Multidisciplinary Strategies to Prevent and Combat Brain Diseases-Moscow

By Wolfgang Grisold

An international conference, focusing on “multidisciplinary strategies to prevent and combat brain diseases,” took place in Moscow on November 27-28, 2019, and followed the concept of integration and multidisciplinarity. The organization was smoothly run by Prof. Alla Guekht and her team and linked neurology to neurosurgery, internal medicine, and psychiatry. The meeting was held in the Buyanov’s city hospital, and needless to say was equipped with all facilities, including press briefings before the meeting.

Wolfgang Grisold

The opening ceremony gave greetings from the Russian health care minister, Veronica Skvortsova, the Moscow head of the health care department, Alexey Khripun, the president of the All-Russian Society of Neurologists, Y.I. Gusev, and from the leading international neurological organizations — WFN, EAN, and ELAE. A short presentation about the WFN activities in regard to education, global networks, and cooperation with the WHO was made.

Dr. J. Breda, as the chair of the European regional NCD bureau of WHO, gave an initial presentation on the work of the WHO, primary care, and also aspects of environment and nutrition, which are eminently important for many non-communicable diseases (NCDs). This talk and statements are important for the mutual understanding of the specialization of neurology and the activities of the WFN. This was followed by a talk focusing on the historic role of Russian neurology. The impressive figure of the beginning of the 20th century, Bekhterev, was discussed, including his longing for innovation and his successful achievements in neurology, psychiatry, and health care organization and education.

Opening ceremony
From left to right: Prof. M .Hilz (Germany), Prof. D. Muresanu (Romania), V.N. Buzin (Ministry of Health of the Russian Federation), Prof. A.B.Guekht (Russia), Dr. J.Breda (Portugal), Prof. W. Grisold (Austria), Prof. N.A. Shamalov (Russia), Dr. A.V.Salikov (Russia).

During the first day of the conference, several other topics, such as stroke, rehabilitation, the autonomic nervous system, and neurooncology, were presented. Although these topics have defined contents being discussed at many occasions, the keynote speakers were able to pick out exciting developments and add valuable information.

J. Breda, the head of the European Office for the Prevention and Control of Noncommunicable Diseases (NCDs) in Moscow.

The second day entered the often-neglected chapter of neuropsychiatry, which reemerges in international fields and undergoes a metamorphosis from conversion into functional disorders. This lecture by Prof. W. Curt LaFrance Jr. (U.S.) made two important points: functional disorders exist and may be more frequent than we admit, and several concepts of explanation and treatment were available. Another message was that a society for functional disorders has been recently established.

A complex of lectures discussed epilepsy and seizures. Epidemiology and the complex meaning of incidence and prevalence were beautifully and carefully explained by Prof. W. Allen Hauser (U.S.), who shared his insights into this important basis of his work and considerations. Several other lectures addressed epilepsy and seizures, and were supported by excellent videos of patients, EEG recordings, and imaging.

Prof. Hilz and Prof. Mkrtchan discussing the study on autonomic dysfunction in epilepsy.

The end of the second day was devoted to carefully prepared case presentations, which focused on several topics, such as complicated cerebrovascular disease, genetic diseases, complex seizures, neuroinfections, and rare neuropathies. In several cases, speakers from other disciplines were invited to make valuable comments and give diagnostic clues. The spirit of these case presentations was enthusiastic and also made it clear that neurology is deeply rooted in multidisciplinary and multiprofessional work. From the engagement of speakers and the audience, these short case presentations seemed to become a well-accepted format.

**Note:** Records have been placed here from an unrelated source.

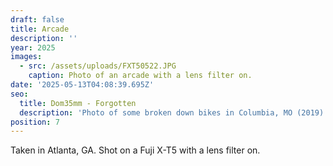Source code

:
 ```yaml
---
draft: false
title: Arcade
description: ''
year: 2025
images:
  - src: /assets/uploads/FXT50522.JPG
    caption: Photo of an arcade with a lens filter on.
date: '2025-05-13T04:08:39.695Z'
seo:
  title: Dom35mm - Forgotten
  description: 'Photo of some broken down bikes in Columbia, MO (2019).'
position: 7
---
```



Taken in Atlanta, GA. Shot on a Fuji X-T5 with a lens filter on.
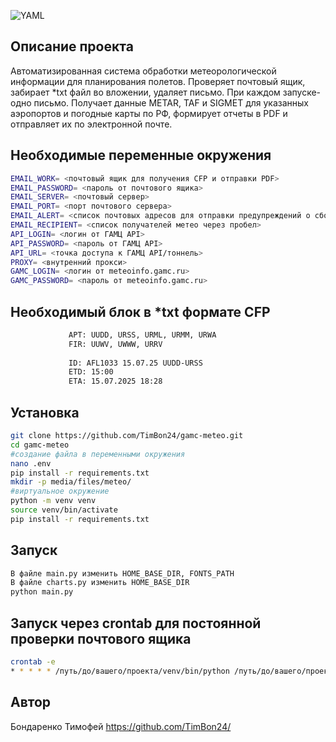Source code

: ![YAML](https://img.shields.io/badge/YAML-2.0-blue?logo=yaml&logoColor=white)

## Описание проекта

Автоматизированная система обработки метеорологической информации для планирования полетов.
Проверяет почтовый ящик, забирает *txt файл во вложении, удаляет письмо. При каждом запуске- одно письмо.
Получает данные METAR, TAF и SIGMET для указанных аэропортов и погодные карты по РФ,
формирует отчеты в PDF и отправляет их по электронной почте.

## Необходимые переменные окружения
```bash
EMAIL_WORK= <почтовый ящик для получения CFP и отправки PDF>
EMAIL_PASSWORD= <пароль от почтового ящика>
EMAIL_SERVER= <почтовый сервер>
EMAIL_PORT= <порт почтового сервера>
EMAIL_ALERT= <список почтовых адресов для отправки предупреждений о сбое через пробел>
EMAIL_RECIPIENT= <список получателей метео через пробел>
API_LOGIN= <логин от ГАМЦ API>
API_PASSWORD= <пароль от ГАМЦ API>
API_URL= <точка доступа к ГАМЦ API/тоннель>
PROXY= <внутренний прокси>
GAMC_LOGIN= <логин от meteoinfo.gamc.ru>
GAMC_PASSWORD= <пароль от meteoinfo.gamc.ru>
```
## Необходимый блок в *txt формате CFP
```bash
             APT: UUDD, URSS, URML, URMM, URWA
             FIR: UUWV, UWWW, URRV
             
             ID: AFL1033 15.07.25 UUDD-URSS
             ETD: 15:00
             ETA: 15.07.2025 18:28
```

## Установка
```bash
git clone https://github.com/TimBon24/gamc-meteo.git
cd gamc-meteo
#создание файла в переменными окружения
nano .env
pip install -r requirements.txt
mkdir -p media/files/meteo/
#виртуальное окружение
python -m venv venv
source venv/bin/activate
pip install -r requirements.txt 
```
## Запуск
```bash
В файле main.py изменить HOME_BASE_DIR, FONTS_PATH
В файле charts.py изменить HOME_BASE_DIR
python main.py
```

## Запуск через crontab для постоянной проверки почтового ящика
```bash
crontab -e 
* * * * * /путь/до/вашего/проекта/venv/bin/python /путь/до/вашего/проекта/main.py
```

## Автор
Бондаренко Тимофей https://github.com/TimBon24/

Advisory board meeting: Prof. A. Guekht presenting the achievements of the Moscow Research and Clinical Center for Neuropsychiatry.

On the third day, there was a meeting in the Moscow Research and Clinical Center for Neuropsychiatry within the international advisory board of the center. The members of international and Russian faculty discussed ongoing collaborative projects on comorbidity of epilepsy and mental disorders, self-harm behavior, the role of neuroinflammation in stress, and some others. Junior researchers of the center presented their papers and interesting cases.

Research labs and clinical facilities of the center were presented. The members of the board appreciated the high level of the technologies in the labs and the clinical wards of the center.

The size and the spirit of the meeting also allowed many personal and professional interactions, and faculty members interacted with local neurologists, allowing the platform for advice and cooperation to continue.

Having attended these meetings for brain diseases for several years, the interaction of attendees with the faculty is increasing, the magnitude of interaction and discussion during the meeting is developing, and the impression is that young neurologists and psychiatrists are increasingly fluent in English, which helps increase cooperation and communication. These types of integrative meetings, with a strong educational accent, are valuable not only from the point of content, but also from communication.

Wolfgang Grisold is Secretary General of the WFN.